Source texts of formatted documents
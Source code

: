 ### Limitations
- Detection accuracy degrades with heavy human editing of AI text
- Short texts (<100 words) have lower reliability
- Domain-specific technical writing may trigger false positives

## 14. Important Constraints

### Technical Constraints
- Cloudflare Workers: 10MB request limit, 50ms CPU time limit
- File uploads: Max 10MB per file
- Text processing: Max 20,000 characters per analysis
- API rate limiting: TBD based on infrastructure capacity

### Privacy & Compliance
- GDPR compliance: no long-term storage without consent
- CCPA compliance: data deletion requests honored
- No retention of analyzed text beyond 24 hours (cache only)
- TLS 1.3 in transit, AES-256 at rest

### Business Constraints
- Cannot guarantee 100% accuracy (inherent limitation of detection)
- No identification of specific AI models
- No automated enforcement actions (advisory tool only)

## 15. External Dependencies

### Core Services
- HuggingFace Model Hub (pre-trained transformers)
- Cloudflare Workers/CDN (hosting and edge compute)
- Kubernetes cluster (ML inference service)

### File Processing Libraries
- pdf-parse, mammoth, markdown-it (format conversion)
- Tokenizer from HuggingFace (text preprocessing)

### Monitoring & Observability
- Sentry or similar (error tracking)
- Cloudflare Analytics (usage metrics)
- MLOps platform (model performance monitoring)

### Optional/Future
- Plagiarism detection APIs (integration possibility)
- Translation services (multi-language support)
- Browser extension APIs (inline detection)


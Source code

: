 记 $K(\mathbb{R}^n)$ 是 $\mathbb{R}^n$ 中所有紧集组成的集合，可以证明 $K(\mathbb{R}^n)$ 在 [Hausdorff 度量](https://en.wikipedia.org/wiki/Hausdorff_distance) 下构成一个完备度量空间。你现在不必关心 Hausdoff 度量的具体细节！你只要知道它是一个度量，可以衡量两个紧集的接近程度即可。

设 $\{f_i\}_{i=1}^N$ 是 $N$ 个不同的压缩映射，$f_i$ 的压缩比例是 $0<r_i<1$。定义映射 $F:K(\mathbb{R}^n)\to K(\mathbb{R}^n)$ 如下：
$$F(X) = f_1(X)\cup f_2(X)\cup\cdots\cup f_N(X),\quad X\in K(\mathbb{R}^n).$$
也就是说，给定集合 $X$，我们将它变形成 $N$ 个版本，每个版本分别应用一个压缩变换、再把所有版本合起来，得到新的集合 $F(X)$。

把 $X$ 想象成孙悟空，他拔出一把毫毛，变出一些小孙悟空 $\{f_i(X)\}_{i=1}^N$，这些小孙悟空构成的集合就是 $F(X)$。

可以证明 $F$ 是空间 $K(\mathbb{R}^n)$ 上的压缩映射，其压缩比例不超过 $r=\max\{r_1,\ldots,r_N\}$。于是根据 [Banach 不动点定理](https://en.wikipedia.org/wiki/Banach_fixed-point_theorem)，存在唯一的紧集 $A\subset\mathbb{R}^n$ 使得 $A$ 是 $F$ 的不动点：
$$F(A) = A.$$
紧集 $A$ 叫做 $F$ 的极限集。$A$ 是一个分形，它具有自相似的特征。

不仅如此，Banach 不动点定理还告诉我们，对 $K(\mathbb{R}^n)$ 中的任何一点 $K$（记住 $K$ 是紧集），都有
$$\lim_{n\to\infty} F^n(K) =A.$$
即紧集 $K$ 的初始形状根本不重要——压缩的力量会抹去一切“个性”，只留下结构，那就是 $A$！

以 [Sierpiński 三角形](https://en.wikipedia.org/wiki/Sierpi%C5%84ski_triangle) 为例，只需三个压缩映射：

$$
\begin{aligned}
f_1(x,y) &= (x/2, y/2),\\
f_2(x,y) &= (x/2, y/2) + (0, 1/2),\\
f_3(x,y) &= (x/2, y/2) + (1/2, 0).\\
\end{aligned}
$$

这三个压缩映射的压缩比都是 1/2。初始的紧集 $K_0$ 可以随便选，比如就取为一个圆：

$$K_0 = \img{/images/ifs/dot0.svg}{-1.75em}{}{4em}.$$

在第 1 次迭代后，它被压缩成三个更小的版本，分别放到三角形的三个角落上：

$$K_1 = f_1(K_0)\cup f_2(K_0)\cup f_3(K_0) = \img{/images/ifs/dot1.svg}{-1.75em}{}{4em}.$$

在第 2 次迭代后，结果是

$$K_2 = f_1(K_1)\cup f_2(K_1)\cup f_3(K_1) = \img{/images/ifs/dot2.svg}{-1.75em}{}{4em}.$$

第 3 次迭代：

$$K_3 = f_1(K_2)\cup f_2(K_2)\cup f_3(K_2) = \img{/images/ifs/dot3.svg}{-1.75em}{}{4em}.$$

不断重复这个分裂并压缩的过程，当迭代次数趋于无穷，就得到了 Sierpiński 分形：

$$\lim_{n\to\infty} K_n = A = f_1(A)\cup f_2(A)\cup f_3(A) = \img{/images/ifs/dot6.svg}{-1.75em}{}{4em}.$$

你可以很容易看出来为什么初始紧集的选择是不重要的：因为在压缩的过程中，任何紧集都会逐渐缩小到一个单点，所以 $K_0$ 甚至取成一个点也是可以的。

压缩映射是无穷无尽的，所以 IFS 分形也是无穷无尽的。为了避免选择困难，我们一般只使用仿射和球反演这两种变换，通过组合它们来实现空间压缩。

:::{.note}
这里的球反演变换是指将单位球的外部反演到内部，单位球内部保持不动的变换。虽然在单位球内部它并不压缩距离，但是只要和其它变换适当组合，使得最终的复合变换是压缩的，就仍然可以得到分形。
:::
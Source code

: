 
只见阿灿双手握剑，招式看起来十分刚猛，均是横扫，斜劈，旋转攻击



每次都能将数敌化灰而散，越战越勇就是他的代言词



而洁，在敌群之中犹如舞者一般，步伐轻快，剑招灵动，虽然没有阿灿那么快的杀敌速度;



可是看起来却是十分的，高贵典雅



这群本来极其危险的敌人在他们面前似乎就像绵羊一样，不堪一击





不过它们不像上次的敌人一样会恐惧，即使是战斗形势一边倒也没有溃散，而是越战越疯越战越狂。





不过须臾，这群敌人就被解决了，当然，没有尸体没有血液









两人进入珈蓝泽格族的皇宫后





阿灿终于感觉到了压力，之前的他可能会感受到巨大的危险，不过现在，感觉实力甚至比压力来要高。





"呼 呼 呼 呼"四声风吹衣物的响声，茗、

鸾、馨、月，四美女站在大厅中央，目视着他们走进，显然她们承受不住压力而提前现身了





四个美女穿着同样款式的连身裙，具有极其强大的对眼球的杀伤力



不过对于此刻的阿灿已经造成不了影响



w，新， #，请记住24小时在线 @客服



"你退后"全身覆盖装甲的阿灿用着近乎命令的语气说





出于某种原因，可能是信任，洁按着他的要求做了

__Problem description__. Where the word "accuracy" appears in a line of the data above, tally that line; then give the total and nothing more.

__Output for this task__. 2